Para no querer hablar de esto nos ha salido un párrafo largo y asardinado tras el que tal vez haya que tomar algo dulce o un aguardiente y hasta incluso lavarse las manos con toallitas de limón. Lo que queríamos resaltar de Adrià es una frase, un titular de la entrevista que dio a La Opinión de Málaga: «El mejor cocinero no existe». Curioso. Curioso este gremio y su sentido de la admiración. Es impensable que un futbolista diga eso. Y no digamos, un periodista. O un arquitecto. Todo el mundo tiene su candidato a ser el mejor, aunque sólo sea para joder a otro. En ocasiones, ensalzar a alguien tiene como objetivo ningunear a otro. El toreo por ejemplo sí es un mundo de admiración sincera. Queremos decir, en tesis ya esgrimida en célebre ensayo por Tierno Galván, que en una plaza hay una transferencia de admiración que no se da en otros ámbitos. O sea, todo el que está en el tendido concede, aunque sea por veinte minutos, que el que está frente al toro es superior a él. Que a lo mejor está fumándose un puro. En el fútbol, no siempre. Uno también va al estadio a gritarle al defensa central que es un paquete. No hay pro taurinismo en esto, sólo mera descripción.

Adrià es sincero y certero y tal vez quería decir que la perfección, al menos en cocina, no existe. No pocos opinan que es él el mejor cocinero del mundo. «Comer puede ser una experiencia similar a la de ir a un museo», afirma. También es cierto que en algunos restaurantes te sirven un pescado que bien merecería estar en un museo... de lo antiguo que es, de la cantidad de tiempo que lleva en la nevera. Que el maitre logre colocártelo es, sí, también digno de admiración.

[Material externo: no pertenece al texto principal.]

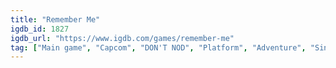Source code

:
 ```yaml
---
title: "Remember Me"
igdb_id: 1827
igdb_url: "https://www.igdb.com/games/remember-me"
tag: ["Main game", "Capcom", "DON'T NOD", "Platform", "Adventure", "Single player", "Third person", "Action", "Science fiction", "Stealth"]
---
```

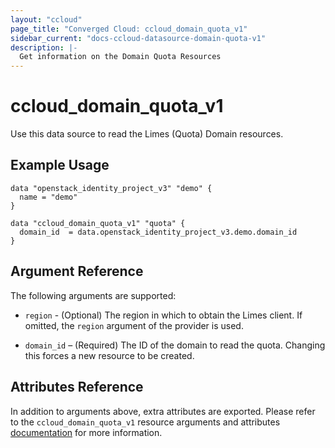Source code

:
 ```yaml
---
layout: "ccloud"
page_title: "Converged Cloud: ccloud_domain_quota_v1"
sidebar_current: "docs-ccloud-datasource-domain-quota-v1"
description: |-
  Get information on the Domain Quota Resources
---
```


# ccloud\_domain\_quota\_v1

Use this data source to read the Limes (Quota) Domain resources.

## Example Usage

```hcl
data "openstack_identity_project_v3" "demo" {
  name = "demo"
}

data "ccloud_domain_quota_v1" "quota" {
  domain_id  = data.openstack_identity_project_v3.demo.domain_id
}
```

## Argument Reference

The following arguments are supported:

* `region` - (Optional) The region in which to obtain the Limes client. If
  omitted, the `region` argument of the provider is used.

* `domain_id` – (Required) The ID of the domain to read the quota. Changing
  this forces a new resource to be created.

## Attributes Reference

In addition to arguments above, extra attributes are exported. Please refer
to the `ccloud_domain_quota_v1` resource arguments and attributes
[documentation](../resources/domain_quota_v1.html) for more information.
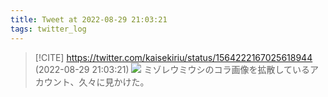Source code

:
 ```yaml
---
title: Tweet at 2022-08-29 21:03:21
tags: twitter_log
---
```


> [!CITE] https://twitter.com/kaisekiriu/status/1564222167025618944 (2022-08-29 21:03:21)
> ![](https://twitter.com/kaisekiriu/status/1564222167025618944)
> ミゾレウミウシのコラ画像を拡散しているアカウント、久々に見かけた。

Nosotros admiramos a profesionales como Adrià, que logra hacer feliz a tanta gente, al igual que lo hacen tantos y tantos cocineros anónimos, profesionales o no, de grandes templos de la gastronomía o de honradísimos bares de barrio y menú, donde un gazpacho y unas buenas albóndigas caseras con patatas bien fritas en aceite de oliva pueden llegar a ser más sublimes que el cuadro de un jactancioso pintamonas.